In Twigg v. Admiral Insurance Co., the Oregon Court of Appeals held that an insurer need not indemnify its insured for damages arising out of a breach of a contract.
In this case, Weston and Carrie Twigg hired Rainier Pacific Development LLC (“Rainier Pacific”) to construct a new home. The Twiggs determined that the home was not constructed within the agreed upon and time and that Rainier Pacific’s work was defective in several respects. In particular, the Twiggs noted that the garage floor was sloped and cracked. Accordingly, the Twiggs filed an arbitration claim alleging that Rainier Pacific failed to construct the home in accordance with the approved plans and specifications and within the time provided. Eventually, the Twiggs and Rainier Pacific settled the arbitration claim by entering into a Settlement Agreement. The Settlement Agreement provided, among other things, that Rainier Pacific would repair a number of the alleged construction defects. These repairs included correcting the sloped and cracked garage floor.

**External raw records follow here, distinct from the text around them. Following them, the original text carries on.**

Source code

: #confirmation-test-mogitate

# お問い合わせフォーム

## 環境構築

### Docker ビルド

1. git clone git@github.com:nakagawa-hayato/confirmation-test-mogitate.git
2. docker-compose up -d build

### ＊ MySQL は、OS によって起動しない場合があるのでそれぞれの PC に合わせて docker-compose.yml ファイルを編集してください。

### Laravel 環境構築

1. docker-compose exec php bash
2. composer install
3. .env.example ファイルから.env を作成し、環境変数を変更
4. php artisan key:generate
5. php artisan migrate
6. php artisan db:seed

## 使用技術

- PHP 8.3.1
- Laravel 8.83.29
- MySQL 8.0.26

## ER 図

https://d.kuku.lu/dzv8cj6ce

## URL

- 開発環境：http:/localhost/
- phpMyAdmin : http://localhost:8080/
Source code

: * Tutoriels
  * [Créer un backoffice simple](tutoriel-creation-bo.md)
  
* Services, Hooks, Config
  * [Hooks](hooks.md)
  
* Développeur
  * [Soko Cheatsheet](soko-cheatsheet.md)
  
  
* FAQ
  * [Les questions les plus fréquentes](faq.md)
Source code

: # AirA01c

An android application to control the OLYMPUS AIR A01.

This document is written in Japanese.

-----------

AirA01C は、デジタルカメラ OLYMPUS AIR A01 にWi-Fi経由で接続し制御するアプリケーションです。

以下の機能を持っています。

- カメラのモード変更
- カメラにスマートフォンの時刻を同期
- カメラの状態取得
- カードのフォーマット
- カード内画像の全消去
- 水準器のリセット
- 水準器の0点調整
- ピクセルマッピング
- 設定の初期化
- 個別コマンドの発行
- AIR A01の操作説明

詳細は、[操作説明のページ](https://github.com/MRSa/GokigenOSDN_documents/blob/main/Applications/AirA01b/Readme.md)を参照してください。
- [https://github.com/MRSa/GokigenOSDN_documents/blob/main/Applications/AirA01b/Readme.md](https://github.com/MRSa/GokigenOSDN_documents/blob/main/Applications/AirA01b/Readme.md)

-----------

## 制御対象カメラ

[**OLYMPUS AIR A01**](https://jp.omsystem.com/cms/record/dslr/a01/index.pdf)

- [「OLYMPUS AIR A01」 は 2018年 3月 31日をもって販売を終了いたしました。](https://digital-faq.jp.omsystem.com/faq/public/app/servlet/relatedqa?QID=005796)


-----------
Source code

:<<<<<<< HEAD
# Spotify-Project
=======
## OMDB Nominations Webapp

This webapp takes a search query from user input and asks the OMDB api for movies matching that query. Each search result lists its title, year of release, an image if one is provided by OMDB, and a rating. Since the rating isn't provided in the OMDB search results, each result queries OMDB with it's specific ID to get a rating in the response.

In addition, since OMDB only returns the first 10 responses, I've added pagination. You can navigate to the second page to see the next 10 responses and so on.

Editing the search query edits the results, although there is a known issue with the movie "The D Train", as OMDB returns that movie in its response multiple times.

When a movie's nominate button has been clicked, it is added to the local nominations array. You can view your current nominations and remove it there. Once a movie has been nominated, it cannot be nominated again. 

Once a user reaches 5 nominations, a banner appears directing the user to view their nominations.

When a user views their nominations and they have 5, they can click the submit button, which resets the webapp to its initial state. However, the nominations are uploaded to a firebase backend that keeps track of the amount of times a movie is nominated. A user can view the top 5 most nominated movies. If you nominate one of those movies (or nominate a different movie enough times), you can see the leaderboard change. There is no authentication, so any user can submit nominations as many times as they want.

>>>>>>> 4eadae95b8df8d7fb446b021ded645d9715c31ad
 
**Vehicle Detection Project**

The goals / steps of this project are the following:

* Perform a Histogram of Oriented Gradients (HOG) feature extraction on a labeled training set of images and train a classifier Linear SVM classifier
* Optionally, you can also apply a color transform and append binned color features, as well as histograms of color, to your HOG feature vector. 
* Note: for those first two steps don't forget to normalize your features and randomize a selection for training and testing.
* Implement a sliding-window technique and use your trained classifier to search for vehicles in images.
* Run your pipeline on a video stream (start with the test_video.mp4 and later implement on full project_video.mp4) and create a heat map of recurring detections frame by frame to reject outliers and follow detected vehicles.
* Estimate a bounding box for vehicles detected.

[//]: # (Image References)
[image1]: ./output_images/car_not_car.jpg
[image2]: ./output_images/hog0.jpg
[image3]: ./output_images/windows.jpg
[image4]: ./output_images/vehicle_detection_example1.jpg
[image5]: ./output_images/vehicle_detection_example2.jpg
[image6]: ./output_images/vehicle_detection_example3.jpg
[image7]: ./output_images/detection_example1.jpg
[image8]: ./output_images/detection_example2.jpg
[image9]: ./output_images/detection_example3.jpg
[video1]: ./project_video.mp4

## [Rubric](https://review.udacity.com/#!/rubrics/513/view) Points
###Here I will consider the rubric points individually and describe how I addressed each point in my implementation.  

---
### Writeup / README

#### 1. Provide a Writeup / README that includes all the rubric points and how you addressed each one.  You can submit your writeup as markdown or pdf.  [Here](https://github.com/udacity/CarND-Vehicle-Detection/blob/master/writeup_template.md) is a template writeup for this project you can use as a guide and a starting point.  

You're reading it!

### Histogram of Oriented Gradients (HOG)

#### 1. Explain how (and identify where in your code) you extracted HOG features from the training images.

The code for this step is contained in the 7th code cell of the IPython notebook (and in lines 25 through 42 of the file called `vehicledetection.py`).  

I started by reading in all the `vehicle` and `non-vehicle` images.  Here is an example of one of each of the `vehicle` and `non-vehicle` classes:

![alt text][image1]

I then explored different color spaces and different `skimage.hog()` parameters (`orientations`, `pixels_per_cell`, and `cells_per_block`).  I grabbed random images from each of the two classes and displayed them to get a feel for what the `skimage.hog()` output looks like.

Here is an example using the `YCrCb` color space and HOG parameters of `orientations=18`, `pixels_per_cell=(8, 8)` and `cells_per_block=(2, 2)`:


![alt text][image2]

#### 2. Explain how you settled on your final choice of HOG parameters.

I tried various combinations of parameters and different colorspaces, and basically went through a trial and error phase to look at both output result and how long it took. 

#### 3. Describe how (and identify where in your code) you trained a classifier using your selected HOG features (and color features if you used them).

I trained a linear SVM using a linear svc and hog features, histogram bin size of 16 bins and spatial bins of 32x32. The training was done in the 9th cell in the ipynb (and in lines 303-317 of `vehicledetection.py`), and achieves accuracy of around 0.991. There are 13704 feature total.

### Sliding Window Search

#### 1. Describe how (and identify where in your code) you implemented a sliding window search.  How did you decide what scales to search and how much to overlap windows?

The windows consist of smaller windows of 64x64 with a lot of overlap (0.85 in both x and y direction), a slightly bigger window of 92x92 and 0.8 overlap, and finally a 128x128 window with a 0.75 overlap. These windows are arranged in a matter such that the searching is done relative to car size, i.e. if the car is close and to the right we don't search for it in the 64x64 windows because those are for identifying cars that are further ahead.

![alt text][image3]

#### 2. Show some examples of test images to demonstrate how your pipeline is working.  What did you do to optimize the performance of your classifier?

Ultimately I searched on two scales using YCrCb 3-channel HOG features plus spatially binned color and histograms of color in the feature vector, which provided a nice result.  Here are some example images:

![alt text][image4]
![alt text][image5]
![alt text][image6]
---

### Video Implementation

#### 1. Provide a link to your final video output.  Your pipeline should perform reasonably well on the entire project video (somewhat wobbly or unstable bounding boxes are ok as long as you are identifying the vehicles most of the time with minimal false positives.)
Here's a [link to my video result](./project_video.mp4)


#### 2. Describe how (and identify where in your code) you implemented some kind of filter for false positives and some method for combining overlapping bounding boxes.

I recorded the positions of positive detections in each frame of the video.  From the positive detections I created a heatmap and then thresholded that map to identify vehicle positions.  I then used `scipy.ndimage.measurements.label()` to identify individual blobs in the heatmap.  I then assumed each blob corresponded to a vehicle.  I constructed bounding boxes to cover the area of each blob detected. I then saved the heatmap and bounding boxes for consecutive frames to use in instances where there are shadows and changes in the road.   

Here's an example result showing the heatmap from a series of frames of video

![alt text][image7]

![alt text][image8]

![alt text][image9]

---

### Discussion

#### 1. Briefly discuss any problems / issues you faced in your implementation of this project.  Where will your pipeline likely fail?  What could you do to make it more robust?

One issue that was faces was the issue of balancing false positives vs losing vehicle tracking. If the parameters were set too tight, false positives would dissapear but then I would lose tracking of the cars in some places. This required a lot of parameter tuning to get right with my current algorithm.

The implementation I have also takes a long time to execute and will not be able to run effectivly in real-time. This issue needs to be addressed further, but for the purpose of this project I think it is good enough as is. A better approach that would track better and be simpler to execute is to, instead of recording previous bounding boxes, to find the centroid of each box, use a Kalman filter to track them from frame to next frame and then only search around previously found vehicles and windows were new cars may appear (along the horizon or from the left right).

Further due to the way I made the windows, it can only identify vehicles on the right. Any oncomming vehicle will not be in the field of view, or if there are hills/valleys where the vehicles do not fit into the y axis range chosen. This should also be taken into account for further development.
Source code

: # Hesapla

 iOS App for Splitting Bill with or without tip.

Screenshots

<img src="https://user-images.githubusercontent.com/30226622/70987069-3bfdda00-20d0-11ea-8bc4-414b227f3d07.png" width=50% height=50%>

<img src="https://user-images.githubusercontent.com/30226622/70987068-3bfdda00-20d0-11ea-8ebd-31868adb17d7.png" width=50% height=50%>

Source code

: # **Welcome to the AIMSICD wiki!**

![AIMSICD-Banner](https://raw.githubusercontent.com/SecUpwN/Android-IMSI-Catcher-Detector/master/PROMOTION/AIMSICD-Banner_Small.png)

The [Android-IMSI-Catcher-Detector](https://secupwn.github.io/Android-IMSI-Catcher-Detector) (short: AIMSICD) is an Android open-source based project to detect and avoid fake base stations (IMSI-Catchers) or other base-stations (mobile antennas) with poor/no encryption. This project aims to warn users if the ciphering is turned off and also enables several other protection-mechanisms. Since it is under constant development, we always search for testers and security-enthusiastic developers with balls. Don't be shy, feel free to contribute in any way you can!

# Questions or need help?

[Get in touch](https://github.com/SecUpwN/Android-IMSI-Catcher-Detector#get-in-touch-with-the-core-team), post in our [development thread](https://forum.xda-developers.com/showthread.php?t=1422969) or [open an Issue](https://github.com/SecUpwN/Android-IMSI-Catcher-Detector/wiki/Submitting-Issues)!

After several months, the Twiggs determined that Rainier Pacific had not adequately completed the agreed upon repairs. Accordingly, the Twiggs filed a second arbitration claim against Rainier Pacific. The second arbitration claim alleged that Rainier Pacific failed to perform the repair obligations of the Settlement Agreement. In the end, the arbitrator found that Rainier Pacific breached the Settlement Agreement and awarded damages to the Twiggs in the amount of $605,594.80. Approximately $150,000 of this total was attributable to the cost to repair the garage floor. The arbitrator concluded that the relief was based upon common-law principles of breach of contract. The county circuit court thereafter entered a judgment against Rainier Pacific conforming to the arbitration award.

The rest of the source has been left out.